Re: Worth pointing out...

Qaz said:
Nvidia could have great technology but if they don't get yield, availability, pricing, and power right..

I still can't understand why we call this 'great' if they designed a 220+M trannies chip monster which can't run over 400-450MHz, can't be manufactured by normal yields, can't fit into an average machine, can't work with an average power supply, etc.

For me it's clearly a design issue. I simply can't understand why they do these bully, crappy, huge designs (NV3x, NV4x).
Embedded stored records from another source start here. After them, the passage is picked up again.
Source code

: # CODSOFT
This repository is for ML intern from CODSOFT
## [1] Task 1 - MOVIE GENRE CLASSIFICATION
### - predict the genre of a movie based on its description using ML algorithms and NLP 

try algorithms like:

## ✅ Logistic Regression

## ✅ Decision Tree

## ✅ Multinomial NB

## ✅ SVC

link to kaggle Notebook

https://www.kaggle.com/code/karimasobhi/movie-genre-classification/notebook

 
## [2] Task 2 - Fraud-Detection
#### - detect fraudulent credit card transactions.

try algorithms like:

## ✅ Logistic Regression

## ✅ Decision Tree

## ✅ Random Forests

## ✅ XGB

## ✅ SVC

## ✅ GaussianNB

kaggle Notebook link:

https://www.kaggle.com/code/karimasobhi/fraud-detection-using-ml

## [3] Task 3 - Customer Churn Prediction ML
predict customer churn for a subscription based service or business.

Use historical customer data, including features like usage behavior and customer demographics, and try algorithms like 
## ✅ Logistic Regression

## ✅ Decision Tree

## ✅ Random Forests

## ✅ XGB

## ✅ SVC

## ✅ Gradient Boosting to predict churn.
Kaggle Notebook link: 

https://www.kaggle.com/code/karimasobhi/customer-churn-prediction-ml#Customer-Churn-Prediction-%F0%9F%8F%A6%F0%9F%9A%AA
As an engineer (though not ASIC designer) I think it's a bad approach, it's a bad design issue.
Dunno it was management or engineering department decision but definitely a bad decision as of now.
Seems to me they're gambling again... :rolleyes:

PS: I've noticed AW's funny pricing on Monday, immediately... LOL

Edit: typos
 
220+M trannies chip monster which can't run over 400-450MHz

it's the 3dfx in them, and the desperate need to have something BIG (in a different way
It's what they can/are able to do.

I find it odd that people compare clock rates but not die size, trannies. Are they counting them differently or not? If equal, huge difference => price/cost implications, if not, what is the comparable number?
 
so all of a sudden mhz is important because ati has more?
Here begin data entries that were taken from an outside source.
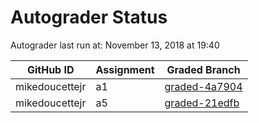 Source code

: # Autograder Status
Autograder last run at: November 13, 2018 at 19:40

| GitHub ID | Assignment | Graded Branch |
|-----------|------------|---------------|
| mikedoucettejr | a1 | [graded-4a7904](https://github.com/Fall2018COMP401-001/a1-mikedoucettejr/tree/graded-4a7904) | 
| mikedoucettejr | a5 | [graded-21edfb](https://github.com/Fall2018COMP401-001/a5-mikedoucettejr/tree/graded-21edfb) |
the nv40 IS great. 220m trannies with only a die size 9% lager then that of the r420.
 
It isn't transistors or MHz that counts. It's performance, and I don't care how its delivered (transistor, MHz, or both).

I will point out that the more transistors you have, the harder it is to get to the higher MHz.

I am also wondering if nV rushed the 6800 into production just to try and beat ATI, and as a result didn't get timing closure at a better target speed. So they took what they could get in order to start their launch processes.
 
I think getting the ultra high performance part running with decent power and heat specs is the biggest coup ATI has in this generation. The performance advantage doesn't hurt either. From an OEM perspective, I suspect the heat / power single slot profile is probaby an even bigger issue though.

In the non highest-end category though, I wonder how power-hungry / hot the non-ultra 6800 is.
 
Atomahawk said:
MSI going ATI ouch another blow for Nvidia. This is going to cut into sales again, who isn't on the wagon now?
What's new in this, we did know that. It seems that most IHVs want to have both offers.
 
plat said:
so all of a sudden mhz is important because ati has more?

the nv40 IS great. 220m trannies with only a die size 9% lager then that of the r420.

This would probably matter more if they counted transistors the same way wouldn't it.

LS
 
Evildeus said:
Atomahawk said:
MSI going ATI ouch another blow for Nvidia. This is going to cut into sales again, who isn't on the wagon now?
What's new in this, we did know that. It seems that most IHVs want to have both offers.

Your right, makes sense competition wise between themselves, MSI was just a little slower than the rest. But I guess they couldn't buck the trend forever, and ATI was all to happy to oblige.

Things have changed in the business world, 10 years ago a distributor or supplier was happy with a 1 line of products that sold well, now they all want to sell everything and cut the balls off each other. And of course manufacturers want that so they increase their exposure. I would hate to have to deal with these accounts, imagine your selling to Asus and have the MSI account at the same time, shit must hit the fan sometimes.
 
plat said:
so all of a sudden mhz is important because ati has more?

the nv40 IS great. 220m trannies with only a die size 9% lager then that of the r420.

Excuse me?
Did you actually understand my post or just posting for fun?